My husband starts a fire while I start the coffee. Pull the breakfast makings from the cooler. Enjoy a quiet moment of sunrise before the kids slowly emerge from their tents, heralded by the buzz of the zipper being opened.
I warm milk for them as they awaken, stirring in some hot chocolate powder. They gather around the fire to draw in its warmth and look ahead to the day full of nothing, the day full of everything.
We've camped at Bonnechere Provincial Park for five summers now. My children are growing up here and are spreading their wings; they can walk to the beach on their own. They giggle with glee as they run to the camp store for ice cream without a grown up. They seem incredulous that I let them eat chips and eat ice cream every single day.
They're allowed to stay up late, to see the stars that blanket the sky so incredibly.
Every evening Margot asks, "Are we going to have a bonfire tonight?" I reply, "Yes, honey, we have a fire every night".
"But do we get to stay have a bonfire in the dark?"
And the answer, when camping, is always yes. Yes to full days at the beach. Yes to ice cream every day. Yes to late bedtimes. Yes to not tidying up their beds in the morning.
No wonder they love it. No wonder I love it.
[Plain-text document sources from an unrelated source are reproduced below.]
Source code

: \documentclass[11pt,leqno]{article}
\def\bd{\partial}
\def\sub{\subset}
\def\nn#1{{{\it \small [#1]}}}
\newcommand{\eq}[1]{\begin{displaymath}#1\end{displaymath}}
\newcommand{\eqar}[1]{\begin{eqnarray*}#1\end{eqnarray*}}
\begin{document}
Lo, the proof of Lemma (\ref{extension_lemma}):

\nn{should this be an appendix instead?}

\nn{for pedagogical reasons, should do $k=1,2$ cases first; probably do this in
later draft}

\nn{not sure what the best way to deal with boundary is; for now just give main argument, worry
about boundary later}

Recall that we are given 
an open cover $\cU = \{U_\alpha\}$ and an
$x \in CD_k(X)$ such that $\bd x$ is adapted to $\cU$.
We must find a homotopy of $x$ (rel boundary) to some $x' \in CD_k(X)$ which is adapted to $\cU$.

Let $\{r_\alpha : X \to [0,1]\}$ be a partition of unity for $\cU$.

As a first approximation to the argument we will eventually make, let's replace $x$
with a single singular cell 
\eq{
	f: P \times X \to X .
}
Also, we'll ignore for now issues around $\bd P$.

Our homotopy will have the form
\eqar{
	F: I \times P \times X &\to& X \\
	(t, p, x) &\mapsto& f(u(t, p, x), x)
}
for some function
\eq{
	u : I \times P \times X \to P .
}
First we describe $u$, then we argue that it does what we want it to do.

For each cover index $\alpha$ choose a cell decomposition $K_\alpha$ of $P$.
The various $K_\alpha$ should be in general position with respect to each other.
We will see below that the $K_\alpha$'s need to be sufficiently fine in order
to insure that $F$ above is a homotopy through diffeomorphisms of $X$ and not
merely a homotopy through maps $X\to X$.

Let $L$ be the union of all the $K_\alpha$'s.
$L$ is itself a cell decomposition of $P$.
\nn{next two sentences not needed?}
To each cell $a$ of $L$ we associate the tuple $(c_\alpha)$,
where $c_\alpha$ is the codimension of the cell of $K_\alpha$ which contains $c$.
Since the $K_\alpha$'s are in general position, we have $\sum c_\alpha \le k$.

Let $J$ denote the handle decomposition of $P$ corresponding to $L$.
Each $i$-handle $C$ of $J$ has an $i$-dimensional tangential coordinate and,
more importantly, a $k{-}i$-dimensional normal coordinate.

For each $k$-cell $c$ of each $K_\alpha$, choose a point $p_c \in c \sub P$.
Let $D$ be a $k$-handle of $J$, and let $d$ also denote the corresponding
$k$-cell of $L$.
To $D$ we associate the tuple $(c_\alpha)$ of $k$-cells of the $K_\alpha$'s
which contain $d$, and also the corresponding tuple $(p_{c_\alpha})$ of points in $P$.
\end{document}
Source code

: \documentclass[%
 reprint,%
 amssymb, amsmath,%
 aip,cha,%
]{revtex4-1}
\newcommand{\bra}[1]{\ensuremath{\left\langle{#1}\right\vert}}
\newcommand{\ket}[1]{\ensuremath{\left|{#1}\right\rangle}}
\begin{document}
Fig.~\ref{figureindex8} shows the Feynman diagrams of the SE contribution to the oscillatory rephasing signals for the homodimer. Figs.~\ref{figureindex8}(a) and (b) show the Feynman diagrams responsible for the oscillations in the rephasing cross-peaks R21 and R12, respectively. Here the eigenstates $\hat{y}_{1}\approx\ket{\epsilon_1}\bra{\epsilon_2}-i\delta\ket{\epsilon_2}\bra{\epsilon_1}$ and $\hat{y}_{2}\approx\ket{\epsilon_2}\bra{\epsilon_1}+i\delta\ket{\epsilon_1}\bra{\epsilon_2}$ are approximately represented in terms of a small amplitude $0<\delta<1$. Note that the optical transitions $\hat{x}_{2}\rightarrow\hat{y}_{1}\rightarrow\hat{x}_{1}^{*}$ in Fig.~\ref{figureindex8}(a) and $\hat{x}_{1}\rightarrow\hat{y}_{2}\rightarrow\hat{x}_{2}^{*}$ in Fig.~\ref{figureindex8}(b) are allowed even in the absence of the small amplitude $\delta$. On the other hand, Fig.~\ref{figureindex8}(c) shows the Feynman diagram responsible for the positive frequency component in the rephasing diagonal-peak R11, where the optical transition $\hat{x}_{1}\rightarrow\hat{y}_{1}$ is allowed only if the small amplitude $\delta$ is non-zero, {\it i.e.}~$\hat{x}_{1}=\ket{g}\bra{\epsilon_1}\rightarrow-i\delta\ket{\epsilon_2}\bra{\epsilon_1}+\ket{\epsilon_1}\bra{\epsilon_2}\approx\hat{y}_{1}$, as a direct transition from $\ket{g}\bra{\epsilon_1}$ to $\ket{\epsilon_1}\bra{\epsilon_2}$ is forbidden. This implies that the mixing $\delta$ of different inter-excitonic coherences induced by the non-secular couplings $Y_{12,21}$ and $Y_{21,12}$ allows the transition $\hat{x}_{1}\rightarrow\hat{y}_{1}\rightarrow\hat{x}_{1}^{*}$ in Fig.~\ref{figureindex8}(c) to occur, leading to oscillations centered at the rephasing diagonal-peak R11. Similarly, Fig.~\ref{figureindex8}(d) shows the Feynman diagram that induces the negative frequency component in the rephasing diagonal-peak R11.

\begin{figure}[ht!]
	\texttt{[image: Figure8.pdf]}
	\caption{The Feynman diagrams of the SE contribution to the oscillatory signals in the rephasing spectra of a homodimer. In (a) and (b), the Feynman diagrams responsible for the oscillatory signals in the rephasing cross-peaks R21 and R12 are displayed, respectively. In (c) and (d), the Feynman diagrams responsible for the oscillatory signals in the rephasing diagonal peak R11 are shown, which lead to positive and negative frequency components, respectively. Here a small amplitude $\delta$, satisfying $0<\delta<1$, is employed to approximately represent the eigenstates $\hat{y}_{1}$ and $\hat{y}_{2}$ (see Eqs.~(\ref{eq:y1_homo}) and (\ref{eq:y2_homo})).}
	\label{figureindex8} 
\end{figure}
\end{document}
I spent the trip reading Elizabeth Gilbert's "The Signature of All Things" (so good), knitting on my hand spun Ten Stitch Twist blanket, and trying to drink in every moment, trying to kiss every new freckle and caress each sun-kissed shoulder.
An afternoon paddle with my sister up a winding river led us to a sandbank where we drank margaritas and read uninterrupted while the sun settled low in the sky.
The simplicity of warming water over a fire to wash minimal dishes, of hanging the tea towel in a tree to dry, of living under the sky and sleeping under a nylon roof, and of eating simple, nourishing foods always leads me down the same path: how can I bring the simplicity and joy of camping into our everyday life?
How can I nurture the engagement with life that camping allows, with simple chores, with living minimally, and with leaning in to each child to hear about the wonders they beheld that day and focusing on nothing more than that?
Every moment while camping feels like a meditation, attached to a mindfulness and a mindlessness that I don't even realise is missing from my everyday life until I leave it to come here to the outside. A quieting of my mind and the many things I always feel I have to do, a calming of the busyness that fills every day.
Too soon, five days pass and we start to pack up again. I hug my husband as we begin, reminding him of the annual pitfall of tension building as we try to get this job done efficiently while the stress we left behind creeps back in. We know from experience that this part of the camping trip often leads us into the pitfall of snapping at each other and the children.
We agree to be mindful of our breath so that we can commit the same calm focus to this task as to any other we've performed this week.
We agree to be mindful of how stress colours outside the lines of our lives: the care of children and livestock, the interminable chores of maintaining an old house and farm buildings, the late nights and early mornings.
We agree that, when stress threatens to swamp our canoe, we will revisit these days under the stars, where all we need and all we love fits within the circle of warmth and light cast by our small fire.